Today, most messaging apps have true end-to-end-encryption (Telegram’s must be activated per contact for Secret Chat), but what really differs now is how many can tie your communications back to you through metadata. Obviously those which require a phone number or an e-mail address, do have your activity tied to you potentially.
WhatsApp, Signal, Telegram and similar do require this for registration. Partly it is for authentication, finding friends, and also for resetting access if access is lost. What data you can see after a reset, gives an indication of what the provider has access to. For Signal, you won’t be able to read any of your older messages. Signal indicates in this linked article, though, that they only keep the very minimum of information (tested by a legal subpoena). Telegram has more access as that is how all your chats get restored, but they have been banned in various countries because they don’t hand over the information. WhatsApp, of course, we all know about their passing of detailed metadata upstream to Facebook (it’s in their terms and conditions). I’ve done a post before about the risks and the monetary rewards around harvesting metadata. Just by registering on WhatsApp, you have also shared all your friends’ phone numbers to Facebook, along with how often and how long you contact them, where you are when you contact them, etc.
We’ve also seen lots of secure messengers emerging that require no phone number and also no e-mail address, eg. Briar, XMPP, Jami, Threema, SimpleX, Nostr, and many more. Many mainstream users don’t adopt them because the common problem is, you can’t find your own friends easily (who do you chat with then?).
So this is one of the reasons why Signal has been pretty popular as a secure messenger. It requires a phone number, but retains virtually no information about you to sell or leak, and you can very easily find all your friends using it. So no, it is not THE most secure messenger, but it is certainly the most secure of those requiring a phone number or e-mail address for registration.
But the main takeaway is, unlike with an SMS app where only one app may be the active SMS app, your phone can have 10 or more instant messengers installed, so there is no reason not to also have Signal installed. It helps your friends, who are more privacy conscious, to stay in contact with you via Signal. Whether a message notification pops up via WhatsApp or Telegram, It’s still going to pop up, unless you have a friend that insists on contacting you through two apps at the same time. Most modern messenger apps use push notifications, so they are not constantly polling, which uses data and battery all the time.

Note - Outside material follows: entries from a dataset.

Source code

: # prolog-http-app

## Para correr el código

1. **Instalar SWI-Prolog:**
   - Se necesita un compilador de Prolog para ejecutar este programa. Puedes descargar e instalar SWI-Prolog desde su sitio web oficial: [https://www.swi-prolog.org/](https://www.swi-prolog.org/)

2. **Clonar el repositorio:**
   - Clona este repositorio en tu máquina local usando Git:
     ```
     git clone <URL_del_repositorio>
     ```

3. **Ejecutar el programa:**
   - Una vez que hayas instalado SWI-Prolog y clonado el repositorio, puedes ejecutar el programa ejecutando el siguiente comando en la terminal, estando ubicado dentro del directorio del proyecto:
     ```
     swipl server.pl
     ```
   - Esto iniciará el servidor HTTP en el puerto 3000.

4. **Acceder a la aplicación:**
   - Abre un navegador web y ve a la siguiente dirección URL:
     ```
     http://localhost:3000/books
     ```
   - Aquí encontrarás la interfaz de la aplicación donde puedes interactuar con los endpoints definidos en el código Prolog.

Go ahead, try more than one messenger, and you may be amazed that there are often better and more interesting features to try. Many of your friends will thank you.
#technology #privacy #messengers #chat #Signal
But I don’t want to have to manage 10 different communication apps, and I don’t want to be in a walled garden, and I don’t want to wrestle with my contacts about which app to use. I want federation.
F*ck off Signal. I choose Matrix instead.
Well I use Element for Matrix as well… but why not 10? You only really manage them once when set-up. After that, you just respond to whoever messages you, or you compose a message of whichever one. They no longer chew battery or data in the background. I have 11 installed and there is really no “extra” effort.
Well part of the frustration is setting them all up again on a new phone or after wiping a current phone. Most privacy oriented apps have a rather rough/painful set up process, especially when trying to restore backups of your data since they often don’t automatically back up and restore for you.
Could be yes - although I seem to think with my transfer from one Samsung to another it brought the files and settings over. Can’t remember for sure now as was over a year ago, but I did not recall any major issue.
You will get it, courtesy of the EU. Look up the Digital Markets Act. Big names like Facebook Messenger, Apple iMessage and such will be forced to federate.
And that’s just the start, like 20% of the full scope of the already accepted bill. It will be a bigger shakeup than the GDPR when it gets implemented.
Yes but the EU also wants to ban encryption.
Let’s see what shape the laws take after they’re written, rather than running purely on what we hope they will be.
Signal is easier to get into and with the upcoming implementation of usernames and hiding phone numbers I think I will convert all my friends on there. Aside from that, you could create your own Signal server if you want and unlike Matrix, it doesn’t leak any metadata.
I thought self hosting wasn’t possible with Signal?
I meant proxy server but I looked a bit more into it and there is a project that allows you yo have your own Signal network
Run proxy: https://signal.org/blog/run-a-proxy/
Run private network: https://github.com/CableIM
Federation works great for a lot of use cases, but as a result of that it requires a lot of unencrypted metadata to pass through several servers in order to route a message properly. If your primary concerns are about walled gardens and fragmentation, Matrix is a great choice. If you’re mainly worried about privacy, signal’s lack of federation makes your communications more private.